(Task goal) The following data needs to be repeated exactly, with all images excluded.

[The input — start]

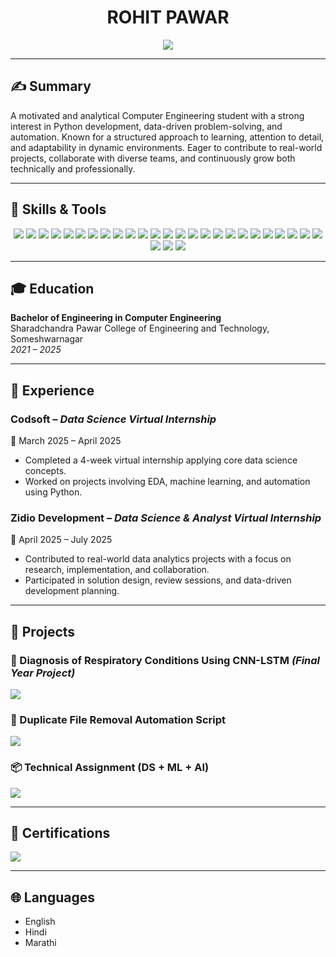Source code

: <h1 align="center"><strong>ROHIT PAWAR</strong></h1>

<p align="center">
  <img src="https://readme-typing-svg.herokuapp.com?lines=Hello+%F0%9F%91%8B,+I'm+Rohit+Pawar;Python+Developer;ML+and+AI+Learner;Welcome+to+my+GitHub!&center=true&width=500" />
</p>

---

## ✍️ Summary

A motivated and analytical Computer Engineering student with a strong interest in Python development, data-driven problem-solving, and automation. Known for a structured approach to learning, attention to detail, and adaptability in dynamic environments. Eager to contribute to real-world projects, collaborate with diverse teams, and continuously grow both technically and professionally.

---

## 🚀 Skills & Tools

<p align="center">

  <!-- Languages -->
  <img src="https://img.shields.io/badge/-Python-000?style=flat&logo=python" />
  <img src="https://img.shields.io/badge/-SQL-000?style=flat&logo=mysql" />

  <!-- Data Analytics -->
  <img src="https://img.shields.io/badge/-Pandas-000?style=flat&logo=pandas" />
  <img src="https://img.shields.io/badge/-NumPy-000?style=flat&logo=numpy" />
  <img src="https://img.shields.io/badge/-Matplotlib-000?style=flat&logo=matplotlib" />
  <img src="https://img.shields.io/badge/-Seaborn-000?style=flat" />
  <img src="https://img.shields.io/badge/-DataWrangler-000?style=flat&logo=databricks" />

  <!-- Machine Learning -->
  <img src="https://img.shields.io/badge/-Scikit%20Learn-000?style=flat&logo=scikit-learn" />

  <!-- Generative AI -->
  <img src="https://img.shields.io/badge/-OpenAI-000?style=flat&logo=openai" />
  <img src="https://img.shields.io/badge/-Hugging%20Face-000?style=flat&logo=huggingface" />

  <!-- Automation -->
  <img src="https://img.shields.io/badge/-FastAPI-000?style=flat&logo=fastapi" />
  <img src="https://img.shields.io/badge/-Python%20Scripting-000?style=flat&logo=python" />
  <img src="https://img.shields.io/badge/-Cron-000?style=flat&logo=cron" />

  <!-- Frontend -->
  <img src="https://img.shields.io/badge/-HTML5-000?style=flat&logo=html5" />
  <img src="https://img.shields.io/badge/-CSS3-000?style=flat&logo=css3" />

  <!-- Backend -->
  <img src="https://img.shields.io/badge/-Django-000?style=flat&logo=django" />
  <img src="https://img.shields.io/badge/-Flask-000?style=flat&logo=flask" />
  <img src="https://img.shields.io/badge/-OpenCV-000?style=flat&logo=opencv" />

  <!-- Database -->
  <img src="https://img.shields.io/badge/-MySQL-000?style=flat&logo=mysql" />
  <img src="https://img.shields.io/badge/-MongoDB-000?style=flat&logo=mongodb" />

  <!-- Tools & Frameworks -->
  <img src="https://img.shields.io/badge/-Power%20BI-000?style=flat&logo=powerbi" />
  <img src="https://img.shields.io/badge/-Tableau-000?style=flat&logo=tableau" />
  <img src="https://img.shields.io/badge/-Git-000?style=flat&logo=git" />
  <img src="https://img.shields.io/badge/-GitHub-000?style=flat&logo=github" />
  <img src="https://img.shields.io/badge/-Anaconda-000?style=flat&logo=anaconda" />
  <img src="https://img.shields.io/badge/-Jupyter-000?style=flat&logo=jupyter" />
  <img src="https://img.shields.io/badge/-VS%20Code-000?style=flat&logo=visual-studio-code" />
  <img src="https://img.shields.io/badge/-Google%20Colab-000?style=flat&logo=googlecolab" />

</p>

---

## 🎓 Education

**Bachelor of Engineering in Computer Engineering**  
Sharadchandra Pawar College of Engineering and Technology, Someshwarnagar  
*2021 – 2025*

---

## 💼 Experience

### Codsoft – *Data Science Virtual Internship*  
📅 March 2025 – April 2025  
- Completed a 4-week virtual internship applying core data science concepts.  
- Worked on projects involving EDA, machine learning, and automation using Python.

### Zidio Development – *Data Science & Analyst Virtual Internship*  
📅 April 2025 – July 2025  
- Contributed to real-world data analytics projects with a focus on research, implementation, and collaboration.  
- Participated in solution design, review sessions, and data-driven development planning.

---

## 🚀 Projects

### 🫡 Diagnosis of Respiratory Conditions Using CNN-LSTM *(Final Year Project)*  
<a href="https://github.com/rohitbpawar25/BE_Project_2025">
  <img src="https://img.shields.io/badge/View_Project-blue?style=for-the-badge&logo=github" />
</a>  

### 🧹 Duplicate File Removal Automation Script  
<a href="#">
  <img src="https://img.shields.io/badge/View_Script-blue?style=for-the-badge&logo=python" />
</a>  

### 📦 Technical Assignment (DS + ML + AI)  
<a href="https://github.com/rohitbpawar25/Marvellous-Python-Assignments/tree/2f1e97fcde951ae1dba8abcccc62e3c9b89209d0/Assignment_22">
  <img src="https://img.shields.io/badge/View_Assignment-blue?style=for-the-badge&logo=jupyter" />
</a>  

---

## 🏅 Certifications

<a href="https://github.com/rohitbpawar25/Certifications">
  <img src="https://img.shields.io/badge/View_Certifications-blue?style=for-the-badge&logo=openbadges" />
</a>  

---

## 🌐 Languages

- English  
- Hindi  
- Marathi
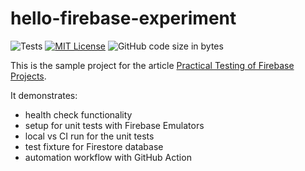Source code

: # hello-firebase-experiment

![Tests](https://github.com/ariya/hello-firebase-experiment/workflows/Tests/badge.svg)
[![MIT License](https://img.shields.io/github/license/ariya/hello-firebase-experiment)](https://github.com/ariya/hello-firebase-experiment/blob/master/LICENSE)
![GitHub code size in bytes](https://img.shields.io/github/languages/code-size/ariya/hello-firebase-experiment)

This is the sample project for the article [Practical Testing of Firebase Projects](https://ariya.io/2020/04/practical-testing-of-firebase-projects).

It demonstrates:

* health check functionality
* setup for unit tests with Firebase Emulators
* local vs CI run for the unit tests
* test fixture for Firestore database
* automation workflow with GitHub Action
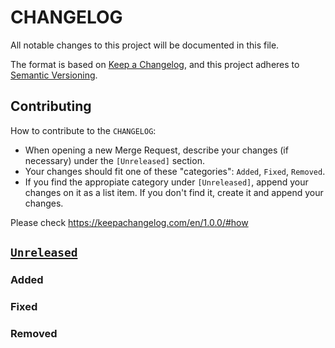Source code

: # CHANGELOG

All notable changes to this project will be documented in this file.

The format is based on [Keep a Changelog](https://keepachangelog.com/en/1.0.0/),
and this project adheres to
[Semantic Versioning](https://semver.org/spec/v2.0.0.html).

## Contributing

How to contribute to the `CHANGELOG`:

- When opening a new Merge Request, describe your changes (if necessary) under
  the `[Unreleased]` section.
- Your changes should fit one of these "categories": `Added`, `Fixed`,
  `Removed`.
- If you find the appropiate category under `[Unreleased]`, append your changes
  on it as a list item. If you don't find it, create it and append your changes.

Please check https://keepachangelog.com/en/1.0.0/#how

## [`Unreleased`]

### Added

### Fixed

### Removed

[`unreleased`]:
  https://github.com/MikeG96/jobs-listings-with-filtering/-/compare/master...development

[The input — finish]

(Answer for the task)
Source code

: <h1 align="center"><strong>ROHIT PAWAR</strong></h1>

<p align="center">
  <img src="https://readme-typing-svg.herokuapp.com?lines=Hello+%F0%9F%91%8B,+I'm+Rohit+Pawar;Python+Developer;ML+and+AI+Learner;Welcome+to+my+GitHub!&center=true&width=500" />
</p>

---

## ✍️ Summary

A motivated and analytical Computer Engineering student with a strong interest in Python development, data-driven problem-solving, and automation. Known for a structured approach to learning, attention to detail, and adaptability in dynamic environments. Eager to contribute to real-world projects, collaborate with diverse teams, and continuously grow both technically and professionally.

---

## 🚀 Skills & Tools

<p align="center">

  <!-- Languages -->
  <img src="https://img.shields.io/badge/-Python-000?style=flat&logo=python" />
  <img src="https://img.shields.io/badge/-SQL-000?style=flat&logo=mysql" />

  <!-- Data Analytics -->
  <img src="https://img.shields.io/badge/-Pandas-000?style=flat&logo=pandas" />
  <img src="https://img.shields.io/badge/-NumPy-000?style=flat&logo=numpy" />
  <img src="https://img.shields.io/badge/-Matplotlib-000?style=flat&logo=matplotlib" />
  <img src="https://img.shields.io/badge/-Seaborn-000?style=flat" />
  <img src="https://img.shields.io/badge/-DataWrangler-000?style=flat&logo=databricks" />

  <!-- Machine Learning -->
  <img src="https://img.shields.io/badge/-Scikit%20Learn-000?style=flat&logo=scikit-learn" />

  <!-- Generative AI -->
  <img src="https://img.shields.io/badge/-OpenAI-000?style=flat&logo=openai" />
  <img src="https://img.shields.io/badge/-Hugging%20Face-000?style=flat&logo=huggingface" />

  <!-- Automation -->
  <img src="https://img.shields.io/badge/-FastAPI-000?style=flat&logo=fastapi" />
  <img src="https://img.shields.io/badge/-Python%20Scripting-000?style=flat&logo=python" />
  <img src="https://img.shields.io/badge/-Cron-000?style=flat&logo=cron" />

  <!-- Frontend -->
  <img src="https://img.shields.io/badge/-HTML5-000?style=flat&logo=html5" />
  <img src="https://img.shields.io/badge/-CSS3-000?style=flat&logo=css3" />

  <!-- Backend -->
  <img src="https://img.shields.io/badge/-Django-000?style=flat&logo=django" />
  <img src="https://img.shields.io/badge/-Flask-000?style=flat&logo=flask" />
  <img src="https://img.shields.io/badge/-OpenCV-000?style=flat&logo=opencv" />

  <!-- Database -->
  <img src="https://img.shields.io/badge/-MySQL-000?style=flat&logo=mysql" />
  <img src="https://img.shields.io/badge/-MongoDB-000?style=flat&logo=mongodb" />

  <!-- Tools & Frameworks -->
  <img src="https://img.shields.io/badge/-Power%20BI-000?style=flat&logo=powerbi" />
  <img src="https://img.shields.io/badge/-Tableau-000?style=flat&logo=tableau" />
  <img src="https://img.shields.io/badge/-Git-000?style=flat&logo=git" />
  <img src="https://img.shields.io/badge/-GitHub-000?style=flat&logo=github" />
  <img src="https://img.shields.io/badge/-Anaconda-000?style=flat&logo=anaconda" />
  <img src="https://img.shields.io/badge/-Jupyter-000?style=flat&logo=jupyter" />
  <img src="https://img.shields.io/badge/-VS%20Code-000?style=flat&logo=visual-studio-code" />
  <img src="https://img.shields.io/badge/-Google%20Colab-000?style=flat&logo=googlecolab" />

</p>

---

## 🎓 Education

**Bachelor of Engineering in Computer Engineering**  
Sharadchandra Pawar College of Engineering and Technology, Someshwarnagar  
*2021 – 2025*

---

## 💼 Experience

### Codsoft – *Data Science Virtual Internship*  
📅 March 2025 – April 2025  
- Completed a 4-week virtual internship applying core data science concepts.  
- Worked on projects involving EDA, machine learning, and automation using Python.

### Zidio Development – *Data Science & Analyst Virtual Internship*  
📅 April 2025 – July 2025  
- Contributed to real-world data analytics projects with a focus on research, implementation, and collaboration.  
- Participated in solution design, review sessions, and data-driven development planning.

---

## 🚀 Projects

### 🫡 Diagnosis of Respiratory Conditions Using CNN-LSTM *(Final Year Project)*  
<a href="https://github.com/rohitbpawar25/BE_Project_2025">
  <img src="https://img.shields.io/badge/View_Project-blue?style=for-the-badge&logo=github" />
</a>  

### 🧹 Duplicate File Removal Automation Script  
<a href="#">
  <img src="https://img.shields.io/badge/View_Script-blue?style=for-the-badge&logo=python" />
</a>  

### 📦 Technical Assignment (DS + ML + AI)  
<a href="https://github.com/rohitbpawar25/Marvellous-Python-Assignments/tree/2f1e97fcde951ae1dba8abcccc62e3c9b89209d0/Assignment_22">
  <img src="https://img.shields.io/badge/View_Assignment-blue?style=for-the-badge&logo=jupyter" />
</a>  

---

## 🏅 Certifications

<a href="https://github.com/rohitbpawar25/Certifications">
  <img src="https://img.shields.io/badge/View_Certifications-blue?style=for-the-badge&logo=openbadges" />
</a>  

---

## 🌐 Languages

- English  
- Hindi  
- Marathi
Source code

: # hello-firebase-experiment

![Tests](https://github.com/ariya/hello-firebase-experiment/workflows/Tests/badge.svg)
[![MIT License](https://img.shields.io/github/license/ariya/hello-firebase-experiment)](https://github.com/ariya/hello-firebase-experiment/blob/master/LICENSE)
![GitHub code size in bytes](https://img.shields.io/github/languages/code-size/ariya/hello-firebase-experiment)

This is the sample project for the article [Practical Testing of Firebase Projects](https://ariya.io/2020/04/practical-testing-of-firebase-projects).

It demonstrates:

* health check functionality
* setup for unit tests with Firebase Emulators
* local vs CI run for the unit tests
* test fixture for Firestore database
* automation workflow with GitHub Action
Source code

: # CHANGELOG

All notable changes to this project will be documented in this file.

The format is based on [Keep a Changelog](https://keepachangelog.com/en/1.0.0/),
and this project adheres to
[Semantic Versioning](https://semver.org/spec/v2.0.0.html).

## Contributing

How to contribute to the `CHANGELOG`:

- When opening a new Merge Request, describe your changes (if necessary) under
  the `[Unreleased]` section.
- Your changes should fit one of these "categories": `Added`, `Fixed`,
  `Removed`.
- If you find the appropiate category under `[Unreleased]`, append your changes
  on it as a list item. If you don't find it, create it and append your changes.

Please check https://keepachangelog.com/en/1.0.0/#how

## [`Unreleased`]

### Added

### Fixed

### Removed

[`unreleased`]:
  https://github.com/MikeG96/jobs-listings-with-filtering/-/compare/master...development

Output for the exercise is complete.